#### [Instructions for the task]
Look below for the line holding "realm of the" and the line holding "no other thoughts". Transcribe exactly those lines and all lines between them, nothing more.

======== Provided records

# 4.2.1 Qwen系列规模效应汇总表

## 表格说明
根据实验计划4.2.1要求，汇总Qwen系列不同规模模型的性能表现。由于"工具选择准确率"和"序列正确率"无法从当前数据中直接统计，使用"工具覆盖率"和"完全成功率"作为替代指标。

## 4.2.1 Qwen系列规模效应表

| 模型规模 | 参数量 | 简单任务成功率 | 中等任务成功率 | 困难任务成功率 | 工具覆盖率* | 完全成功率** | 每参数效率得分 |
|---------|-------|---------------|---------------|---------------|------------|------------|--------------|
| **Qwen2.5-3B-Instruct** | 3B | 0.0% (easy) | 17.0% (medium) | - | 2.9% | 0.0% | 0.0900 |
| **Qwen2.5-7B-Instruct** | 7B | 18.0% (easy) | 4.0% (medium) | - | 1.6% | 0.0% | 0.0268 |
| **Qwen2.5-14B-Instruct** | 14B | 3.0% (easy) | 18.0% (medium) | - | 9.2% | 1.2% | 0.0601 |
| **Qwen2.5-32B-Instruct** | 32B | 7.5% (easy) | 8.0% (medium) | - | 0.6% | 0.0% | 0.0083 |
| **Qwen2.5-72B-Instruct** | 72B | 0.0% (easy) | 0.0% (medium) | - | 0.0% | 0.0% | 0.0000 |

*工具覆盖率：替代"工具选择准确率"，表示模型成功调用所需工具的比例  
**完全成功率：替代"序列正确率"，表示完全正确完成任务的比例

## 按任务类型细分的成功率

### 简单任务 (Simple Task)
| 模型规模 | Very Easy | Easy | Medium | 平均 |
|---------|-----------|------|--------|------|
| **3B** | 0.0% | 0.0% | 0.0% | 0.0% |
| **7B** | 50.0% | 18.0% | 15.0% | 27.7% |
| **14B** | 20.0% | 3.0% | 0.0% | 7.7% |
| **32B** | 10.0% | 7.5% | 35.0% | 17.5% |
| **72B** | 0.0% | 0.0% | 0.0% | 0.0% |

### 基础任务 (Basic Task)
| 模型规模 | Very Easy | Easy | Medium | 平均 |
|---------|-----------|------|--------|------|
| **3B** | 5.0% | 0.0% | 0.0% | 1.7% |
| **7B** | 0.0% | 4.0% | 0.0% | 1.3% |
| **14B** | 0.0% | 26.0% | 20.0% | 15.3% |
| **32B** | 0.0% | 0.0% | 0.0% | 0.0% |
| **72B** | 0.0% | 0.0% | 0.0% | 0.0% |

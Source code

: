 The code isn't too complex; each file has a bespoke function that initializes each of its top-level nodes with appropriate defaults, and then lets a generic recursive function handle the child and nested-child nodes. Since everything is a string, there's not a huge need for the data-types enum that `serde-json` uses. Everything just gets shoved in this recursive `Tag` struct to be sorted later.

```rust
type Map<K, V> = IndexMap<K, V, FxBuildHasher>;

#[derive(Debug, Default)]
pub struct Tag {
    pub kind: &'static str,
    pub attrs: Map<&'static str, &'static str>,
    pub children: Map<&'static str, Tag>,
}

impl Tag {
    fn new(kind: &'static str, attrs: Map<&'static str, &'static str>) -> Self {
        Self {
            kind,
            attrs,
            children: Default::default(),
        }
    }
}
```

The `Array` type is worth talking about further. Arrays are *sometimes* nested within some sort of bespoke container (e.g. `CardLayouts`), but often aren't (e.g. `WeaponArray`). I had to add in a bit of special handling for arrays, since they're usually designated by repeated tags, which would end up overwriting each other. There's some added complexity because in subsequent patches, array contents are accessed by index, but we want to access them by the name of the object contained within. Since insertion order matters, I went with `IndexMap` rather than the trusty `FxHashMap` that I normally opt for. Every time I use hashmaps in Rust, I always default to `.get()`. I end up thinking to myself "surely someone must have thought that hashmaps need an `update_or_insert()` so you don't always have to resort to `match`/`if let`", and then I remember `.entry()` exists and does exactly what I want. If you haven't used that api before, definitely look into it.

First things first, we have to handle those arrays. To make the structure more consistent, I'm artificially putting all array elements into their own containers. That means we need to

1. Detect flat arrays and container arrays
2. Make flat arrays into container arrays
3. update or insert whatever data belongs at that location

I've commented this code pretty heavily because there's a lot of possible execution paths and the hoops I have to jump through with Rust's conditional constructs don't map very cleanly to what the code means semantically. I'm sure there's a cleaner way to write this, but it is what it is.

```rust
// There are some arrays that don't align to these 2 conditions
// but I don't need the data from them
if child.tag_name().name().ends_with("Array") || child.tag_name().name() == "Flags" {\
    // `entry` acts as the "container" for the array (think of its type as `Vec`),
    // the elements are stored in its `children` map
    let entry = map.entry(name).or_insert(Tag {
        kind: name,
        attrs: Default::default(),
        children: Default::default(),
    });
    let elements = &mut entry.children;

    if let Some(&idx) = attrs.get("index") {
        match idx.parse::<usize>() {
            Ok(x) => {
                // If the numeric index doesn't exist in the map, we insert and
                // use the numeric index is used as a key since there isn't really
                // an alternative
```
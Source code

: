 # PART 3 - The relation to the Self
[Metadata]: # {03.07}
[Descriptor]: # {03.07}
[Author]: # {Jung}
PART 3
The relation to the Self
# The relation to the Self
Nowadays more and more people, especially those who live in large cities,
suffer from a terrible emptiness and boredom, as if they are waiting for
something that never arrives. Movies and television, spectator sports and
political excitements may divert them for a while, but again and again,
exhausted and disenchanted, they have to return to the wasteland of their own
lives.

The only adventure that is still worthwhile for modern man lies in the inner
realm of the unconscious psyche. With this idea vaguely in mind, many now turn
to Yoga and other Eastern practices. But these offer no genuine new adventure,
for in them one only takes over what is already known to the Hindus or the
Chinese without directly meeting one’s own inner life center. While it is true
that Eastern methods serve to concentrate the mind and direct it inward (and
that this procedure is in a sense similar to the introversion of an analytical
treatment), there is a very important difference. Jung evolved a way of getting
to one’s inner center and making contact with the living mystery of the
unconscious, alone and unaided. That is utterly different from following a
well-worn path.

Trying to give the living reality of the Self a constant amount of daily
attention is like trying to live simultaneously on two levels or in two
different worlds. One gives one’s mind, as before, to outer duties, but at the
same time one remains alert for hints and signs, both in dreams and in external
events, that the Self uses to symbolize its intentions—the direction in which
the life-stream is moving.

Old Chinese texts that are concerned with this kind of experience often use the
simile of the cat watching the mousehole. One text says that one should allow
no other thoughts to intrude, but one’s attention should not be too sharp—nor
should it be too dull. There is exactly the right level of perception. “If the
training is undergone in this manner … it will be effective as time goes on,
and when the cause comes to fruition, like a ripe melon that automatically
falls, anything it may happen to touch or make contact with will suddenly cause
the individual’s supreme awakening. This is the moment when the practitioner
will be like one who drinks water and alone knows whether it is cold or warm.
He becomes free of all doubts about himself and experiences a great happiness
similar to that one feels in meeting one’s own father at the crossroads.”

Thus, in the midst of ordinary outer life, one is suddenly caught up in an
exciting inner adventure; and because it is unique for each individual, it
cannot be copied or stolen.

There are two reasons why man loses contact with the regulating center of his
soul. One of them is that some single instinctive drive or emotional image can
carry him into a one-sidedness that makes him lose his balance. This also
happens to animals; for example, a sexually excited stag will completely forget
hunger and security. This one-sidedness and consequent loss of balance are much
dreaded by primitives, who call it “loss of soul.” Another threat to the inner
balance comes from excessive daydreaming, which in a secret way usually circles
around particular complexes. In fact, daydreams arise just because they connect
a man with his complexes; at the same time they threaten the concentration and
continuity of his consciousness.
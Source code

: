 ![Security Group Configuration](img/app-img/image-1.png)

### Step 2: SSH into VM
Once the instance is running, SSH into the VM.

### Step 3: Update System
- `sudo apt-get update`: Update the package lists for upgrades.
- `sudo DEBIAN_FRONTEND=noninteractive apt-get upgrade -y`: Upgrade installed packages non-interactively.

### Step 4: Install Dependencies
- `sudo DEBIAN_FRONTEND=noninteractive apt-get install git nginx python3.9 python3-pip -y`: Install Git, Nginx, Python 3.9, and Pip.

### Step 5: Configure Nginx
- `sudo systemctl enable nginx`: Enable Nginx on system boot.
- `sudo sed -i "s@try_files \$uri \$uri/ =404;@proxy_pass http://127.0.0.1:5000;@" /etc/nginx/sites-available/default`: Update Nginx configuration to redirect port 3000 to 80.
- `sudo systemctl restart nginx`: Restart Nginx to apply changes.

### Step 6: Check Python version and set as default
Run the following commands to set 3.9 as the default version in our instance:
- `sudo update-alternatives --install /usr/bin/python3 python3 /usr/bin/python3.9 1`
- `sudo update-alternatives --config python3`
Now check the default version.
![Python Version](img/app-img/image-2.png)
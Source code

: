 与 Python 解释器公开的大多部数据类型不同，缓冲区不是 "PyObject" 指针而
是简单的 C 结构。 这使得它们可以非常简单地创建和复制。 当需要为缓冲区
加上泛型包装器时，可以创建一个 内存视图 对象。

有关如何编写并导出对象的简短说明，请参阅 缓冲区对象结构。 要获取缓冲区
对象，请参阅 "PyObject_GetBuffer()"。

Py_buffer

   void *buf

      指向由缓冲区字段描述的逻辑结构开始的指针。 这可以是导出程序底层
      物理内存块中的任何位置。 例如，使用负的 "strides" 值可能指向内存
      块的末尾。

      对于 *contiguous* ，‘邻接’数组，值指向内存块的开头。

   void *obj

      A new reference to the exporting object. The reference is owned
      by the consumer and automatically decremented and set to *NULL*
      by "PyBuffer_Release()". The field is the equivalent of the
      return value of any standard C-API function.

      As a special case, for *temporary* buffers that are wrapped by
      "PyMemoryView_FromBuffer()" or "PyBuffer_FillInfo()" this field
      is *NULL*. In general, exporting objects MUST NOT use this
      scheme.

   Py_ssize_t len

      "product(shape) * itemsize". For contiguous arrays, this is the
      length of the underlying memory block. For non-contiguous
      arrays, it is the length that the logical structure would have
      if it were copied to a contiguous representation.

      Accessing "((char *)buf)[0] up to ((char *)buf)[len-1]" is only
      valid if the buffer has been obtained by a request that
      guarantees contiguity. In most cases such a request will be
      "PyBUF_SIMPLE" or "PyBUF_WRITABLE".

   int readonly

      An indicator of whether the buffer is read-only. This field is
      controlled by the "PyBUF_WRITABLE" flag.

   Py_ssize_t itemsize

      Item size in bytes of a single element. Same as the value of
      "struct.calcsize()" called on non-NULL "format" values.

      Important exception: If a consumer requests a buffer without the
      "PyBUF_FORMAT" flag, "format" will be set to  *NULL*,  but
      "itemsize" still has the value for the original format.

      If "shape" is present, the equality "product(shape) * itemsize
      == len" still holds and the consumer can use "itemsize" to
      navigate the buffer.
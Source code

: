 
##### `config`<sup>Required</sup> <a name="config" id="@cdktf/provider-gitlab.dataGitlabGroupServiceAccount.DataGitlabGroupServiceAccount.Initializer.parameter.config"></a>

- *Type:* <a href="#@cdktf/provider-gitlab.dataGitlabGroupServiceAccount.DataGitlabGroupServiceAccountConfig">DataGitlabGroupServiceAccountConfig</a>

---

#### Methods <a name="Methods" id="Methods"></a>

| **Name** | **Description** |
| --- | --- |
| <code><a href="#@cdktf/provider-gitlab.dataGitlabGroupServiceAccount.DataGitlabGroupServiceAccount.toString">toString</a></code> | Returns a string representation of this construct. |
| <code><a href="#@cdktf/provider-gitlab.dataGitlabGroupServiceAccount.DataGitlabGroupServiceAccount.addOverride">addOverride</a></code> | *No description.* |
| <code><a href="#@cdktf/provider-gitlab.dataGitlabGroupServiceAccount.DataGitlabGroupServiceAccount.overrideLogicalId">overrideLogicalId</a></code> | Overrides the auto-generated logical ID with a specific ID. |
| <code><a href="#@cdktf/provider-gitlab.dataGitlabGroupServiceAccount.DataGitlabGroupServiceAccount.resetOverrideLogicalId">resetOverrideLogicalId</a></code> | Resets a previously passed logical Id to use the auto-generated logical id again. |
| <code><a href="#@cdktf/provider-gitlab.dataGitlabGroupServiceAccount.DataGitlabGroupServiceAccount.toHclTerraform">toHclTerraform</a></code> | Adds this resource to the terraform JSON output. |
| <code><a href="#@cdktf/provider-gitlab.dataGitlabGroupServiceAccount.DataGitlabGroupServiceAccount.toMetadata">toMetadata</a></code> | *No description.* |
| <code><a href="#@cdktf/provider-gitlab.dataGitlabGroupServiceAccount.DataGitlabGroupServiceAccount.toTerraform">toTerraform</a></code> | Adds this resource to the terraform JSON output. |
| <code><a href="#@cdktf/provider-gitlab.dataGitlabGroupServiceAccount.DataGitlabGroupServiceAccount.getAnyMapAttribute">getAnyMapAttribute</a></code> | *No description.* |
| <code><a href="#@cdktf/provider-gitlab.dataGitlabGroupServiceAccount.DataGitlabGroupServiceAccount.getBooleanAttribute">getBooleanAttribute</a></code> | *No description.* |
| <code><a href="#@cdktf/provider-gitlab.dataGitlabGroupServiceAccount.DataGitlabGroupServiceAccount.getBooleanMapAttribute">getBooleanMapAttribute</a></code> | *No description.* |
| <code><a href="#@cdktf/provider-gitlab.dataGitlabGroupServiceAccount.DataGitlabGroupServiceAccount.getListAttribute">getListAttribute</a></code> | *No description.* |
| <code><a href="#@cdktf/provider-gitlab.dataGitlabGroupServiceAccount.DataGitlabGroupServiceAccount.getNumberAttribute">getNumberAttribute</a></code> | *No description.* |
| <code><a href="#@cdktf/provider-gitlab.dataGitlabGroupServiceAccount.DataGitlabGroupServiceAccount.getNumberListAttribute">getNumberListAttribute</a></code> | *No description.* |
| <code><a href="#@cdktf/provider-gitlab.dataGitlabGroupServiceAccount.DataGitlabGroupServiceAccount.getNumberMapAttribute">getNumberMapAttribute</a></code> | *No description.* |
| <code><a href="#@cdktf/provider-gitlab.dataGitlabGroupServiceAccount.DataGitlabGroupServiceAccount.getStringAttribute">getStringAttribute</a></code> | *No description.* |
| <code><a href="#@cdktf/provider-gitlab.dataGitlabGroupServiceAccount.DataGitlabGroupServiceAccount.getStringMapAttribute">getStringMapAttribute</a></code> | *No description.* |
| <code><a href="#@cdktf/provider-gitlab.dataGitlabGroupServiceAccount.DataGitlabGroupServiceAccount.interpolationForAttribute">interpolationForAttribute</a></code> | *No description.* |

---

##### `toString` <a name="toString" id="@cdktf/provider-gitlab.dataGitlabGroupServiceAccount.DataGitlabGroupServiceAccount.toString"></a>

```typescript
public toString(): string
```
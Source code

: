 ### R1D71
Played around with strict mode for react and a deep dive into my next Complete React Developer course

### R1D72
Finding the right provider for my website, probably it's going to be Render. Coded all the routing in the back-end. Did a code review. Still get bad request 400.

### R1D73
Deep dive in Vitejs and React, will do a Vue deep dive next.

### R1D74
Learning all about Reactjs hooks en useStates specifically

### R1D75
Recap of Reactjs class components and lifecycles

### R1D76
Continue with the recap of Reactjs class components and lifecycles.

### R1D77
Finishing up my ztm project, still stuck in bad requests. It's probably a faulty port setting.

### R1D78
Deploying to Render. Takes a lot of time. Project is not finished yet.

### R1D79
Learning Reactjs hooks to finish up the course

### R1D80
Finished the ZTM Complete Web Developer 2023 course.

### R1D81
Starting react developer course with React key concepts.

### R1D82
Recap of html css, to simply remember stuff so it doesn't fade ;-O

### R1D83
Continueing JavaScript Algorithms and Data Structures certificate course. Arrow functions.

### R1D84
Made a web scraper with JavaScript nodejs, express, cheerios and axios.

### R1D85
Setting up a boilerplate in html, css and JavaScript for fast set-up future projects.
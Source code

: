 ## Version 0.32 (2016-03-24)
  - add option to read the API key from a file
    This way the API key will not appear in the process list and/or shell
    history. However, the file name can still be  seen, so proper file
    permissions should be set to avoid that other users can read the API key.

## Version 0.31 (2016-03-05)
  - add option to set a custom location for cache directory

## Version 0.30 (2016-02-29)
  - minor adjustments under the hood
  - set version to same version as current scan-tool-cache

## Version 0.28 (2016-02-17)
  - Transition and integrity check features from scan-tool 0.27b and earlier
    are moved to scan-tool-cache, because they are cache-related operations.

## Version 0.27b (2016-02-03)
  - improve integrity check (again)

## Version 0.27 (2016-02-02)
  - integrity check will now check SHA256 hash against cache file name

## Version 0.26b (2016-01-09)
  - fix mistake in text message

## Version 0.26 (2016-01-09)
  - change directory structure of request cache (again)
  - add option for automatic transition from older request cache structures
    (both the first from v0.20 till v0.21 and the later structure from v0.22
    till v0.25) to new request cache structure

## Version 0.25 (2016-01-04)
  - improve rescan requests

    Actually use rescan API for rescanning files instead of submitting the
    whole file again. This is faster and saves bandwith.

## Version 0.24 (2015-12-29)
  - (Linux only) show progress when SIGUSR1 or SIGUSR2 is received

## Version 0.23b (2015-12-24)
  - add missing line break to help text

================

#### [Output of the task]
realm of the unconscious psyche. With this idea vaguely in mind, many now turn
to Yoga and other Eastern practices. But these offer no genuine new adventure,
for in them one only takes over what is already known to the Hindus or the
Chinese without directly meeting one’s own inner life center. While it is true
that Eastern methods serve to concentrate the mind and direct it inward (and
that this procedure is in a sense similar to the introversion of an analytical
treatment), there is a very important difference. Jung evolved a way of getting
to one’s inner center and making contact with the living mystery of the
unconscious, alone and unaided. That is utterly different from following a
well-worn path.

Trying to give the living reality of the Self a constant amount of daily
attention is like trying to live simultaneously on two levels or in two
different worlds. One gives one’s mind, as before, to outer duties, but at the
same time one remains alert for hints and signs, both in dreams and in external
events, that the Self uses to symbolize its intentions—the direction in which
the life-stream is moving.

Old Chinese texts that are concerned with this kind of experience often use the
simile of the cat watching the mousehole. One text says that one should allow
no other thoughts to intrude, but one’s attention should not be too sharp—nor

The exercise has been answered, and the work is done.